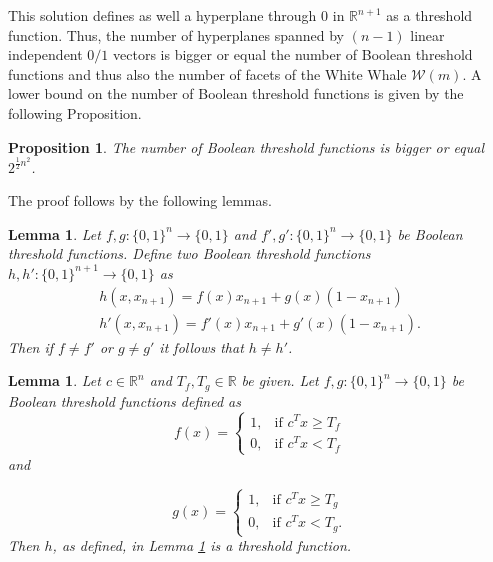 \documentclass[11pt]{amsart}
\newtheorem{prop}[theorem]{Proposition}
\newtheorem{lem}[theorem]{Lemma}
\theoremstyle{definition}
\theoremstyle{definition}
\theoremstyle{question}
\newcommand\WW{\mathcal{W}}
\begin{document}
This solution defines as well a hyperplane through $0$ in $\mathbb{R}^{n+1}$ as a threshold function.  Thus, the number of hyperplanes spanned by $(n-1)$ linear independent $0/1$ vectors is bigger or equal the number of Boolean threshold functions and thus also the number of facets of the White Whale $\WW(m)$. A lower bound on the number of Boolean threshold functions is given by the following Proposition. 

\begin{prop}
The number of Boolean threshold functions is bigger or equal $2^{\frac{1}{2}n^2}$. 
\end{prop}

The proof follows by the following lemmas.

\begin{lem} \label{lem1}
Let $f,g \colon \{0,1 \}^n \rightarrow \{0,1 \}$ and $f',g' \colon \{0,1 \}^n \rightarrow \{0,1 \}$ be Boolean threshold functions. Define two Boolean threshold functions $h,h' \colon \{0,1 \}^{n+1} \rightarrow \{0,1 \}$ as 
\begin{align*}
    h(x,x_{n+1}) = f(x)x_{n+1} + g(x)(1-x_{n+1}) \\
    h'(x,x_{n+1}) = f'(x)x_{n+1} + g'(x)(1-x_{n+1}).
\end{align*}
Then if $f\neq f' $ or $g \neq g'$ it follows that $h \neq h'$. 
\end{lem}

\begin{lem} \label{lem2}
Let $c \in \mathbb{R}^n$ and $T_f,T_g \in \mathbb{R}$ be given. 
Let $f,g \colon \{0,1 \}^n \rightarrow \{0,1 \}$ be Boolean threshold functions defined as
\begin{equation*}
  f(x)=\begin{cases}
    1, & \text{if $c^Tx \geq T_f$}\\
    0, & \text{if $c^Tx < T_f$}
  \end{cases}
\end{equation*} and 

\begin{equation*}
  g(x)=\begin{cases}
    1, & \text{if $c^Tx \geq T_g$}\\
    0, & \text{if $c^Tx < T_g$}.
  \end{cases}
\end{equation*}
Then $h$, as defined, in Lemma \ref{lem1} is a threshold function.

\end{lem}
\end{document}
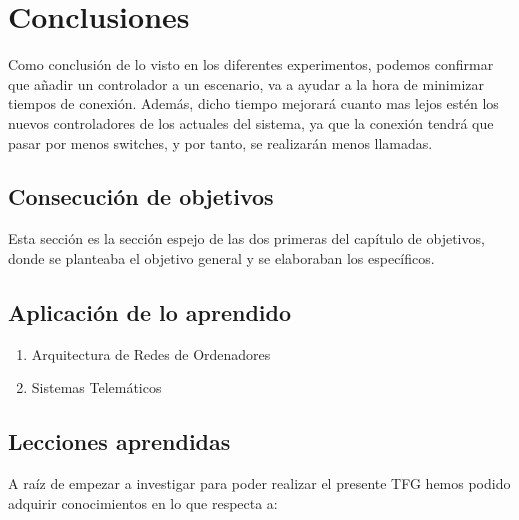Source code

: \documentclass[a4paper, 12pt]{book}
\begin{document}
	\clearpage
	\chapter{Conclusiones}
	\label{chap:conclusiones}
	
	Como conclusión de lo visto en los diferentes experimentos, podemos confirmar que añadir un controlador a un escenario, va a ayudar a la hora de minimizar tiempos de conexión. Además, dicho tiempo mejorará cuanto mas lejos estén los nuevos controladores de los actuales del sistema, ya que la conexión tendrá que pasar por menos switches, y por tanto, se realizarán menos llamadas.
	
	\section{Consecución de objetivos}
	\label{sec:consecucion-objetivos}
	
	Esta sección es la sección espejo de las dos primeras del capítulo de objetivos, donde se planteaba el objetivo general y se elaboraban los específicos.
	
	\section{Aplicación de lo aprendido}
	\label{sec:aplicacion}
	
	\begin{enumerate}
		\item Arquitectura de Redes de Ordenadores
		\item Sistemas Telemáticos
	\end{enumerate}
	
	
	\section{Lecciones aprendidas}
	\label{sec:lecciones_aprendidas}
	
	A raíz de empezar a investigar para poder realizar el presente TFG hemos podido adquirir conocimientos en lo que respecta a:
	
\end{document}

◆ ◆ ◆

Exercise brief: Copy the records above exactly. The pictures are not part of the copy.

Answer space:
 \documentclass[11pt]{amsart}
\newtheorem{prop}[theorem]{Proposition}
\newtheorem{lem}[theorem]{Lemma}
\theoremstyle{definition}
\theoremstyle{definition}
\theoremstyle{question}
\newcommand\WW{\mathcal{W}}
\begin{document}
This solution defines as well a hyperplane through $0$ in $\mathbb{R}^{n+1}$ as a threshold function.  Thus, the number of hyperplanes spanned by $(n-1)$ linear independent $0/1$ vectors is bigger or equal the number of Boolean threshold functions and thus also the number of facets of the White Whale $\WW(m)$. A lower bound on the number of Boolean threshold functions is given by the following Proposition. 

\begin{prop}
The number of Boolean threshold functions is bigger or equal $2^{\frac{1}{2}n^2}$. 
\end{prop}

The proof follows by the following lemmas.

\begin{lem} \label{lem1}
Let $f,g \colon \{0,1 \}^n \rightarrow \{0,1 \}$ and $f',g' \colon \{0,1 \}^n \rightarrow \{0,1 \}$ be Boolean threshold functions. Define two Boolean threshold functions $h,h' \colon \{0,1 \}^{n+1} \rightarrow \{0,1 \}$ as 
\begin{align*}
    h(x,x_{n+1}) = f(x)x_{n+1} + g(x)(1-x_{n+1}) \\
    h'(x,x_{n+1}) = f'(x)x_{n+1} + g'(x)(1-x_{n+1}).
\end{align*}
Then if $f\neq f' $ or $g \neq g'$ it follows that $h \neq h'$. 
\end{lem}

\begin{lem} \label{lem2}
Let $c \in \mathbb{R}^n$ and $T_f,T_g \in \mathbb{R}$ be given. 
Let $f,g \colon \{0,1 \}^n \rightarrow \{0,1 \}$ be Boolean threshold functions defined as
\begin{equation*}
  f(x)=\begin{cases}
    1, & \text{if $c^Tx \geq T_f$}\\
    0, & \text{if $c^Tx < T_f$}
  \end{cases}
\end{equation*} and 

\begin{equation*}
  g(x)=\begin{cases}
    1, & \text{if $c^Tx \geq T_g$}\\
    0, & \text{if $c^Tx < T_g$}.
  \end{cases}
\end{equation*}
Then $h$, as defined, in Lemma \ref{lem1} is a threshold function.

\end{lem}
\end{document}
Source code

: \documentclass[a4paper, 12pt]{book}
\begin{document}
	\clearpage
	\chapter{Conclusiones}
	\label{chap:conclusiones}
	
	Como conclusión de lo visto en los diferentes experimentos, podemos confirmar que añadir un controlador a un escenario, va a ayudar a la hora de minimizar tiempos de conexión. Además, dicho tiempo mejorará cuanto mas lejos estén los nuevos controladores de los actuales del sistema, ya que la conexión tendrá que pasar por menos switches, y por tanto, se realizarán menos llamadas.
	
	\section{Consecución de objetivos}
	\label{sec:consecucion-objetivos}
	
	Esta sección es la sección espejo de las dos primeras del capítulo de objetivos, donde se planteaba el objetivo general y se elaboraban los específicos.
	
	\section{Aplicación de lo aprendido}
	\label{sec:aplicacion}
	
	\begin{enumerate}
		\item Arquitectura de Redes de Ordenadores
		\item Sistemas Telemáticos
	\end{enumerate}
	
	
	\section{Lecciones aprendidas}
	\label{sec:lecciones_aprendidas}
	
	A raíz de empezar a investigar para poder realizar el presente TFG hemos podido adquirir conocimientos en lo que respecta a:
	
\end{document}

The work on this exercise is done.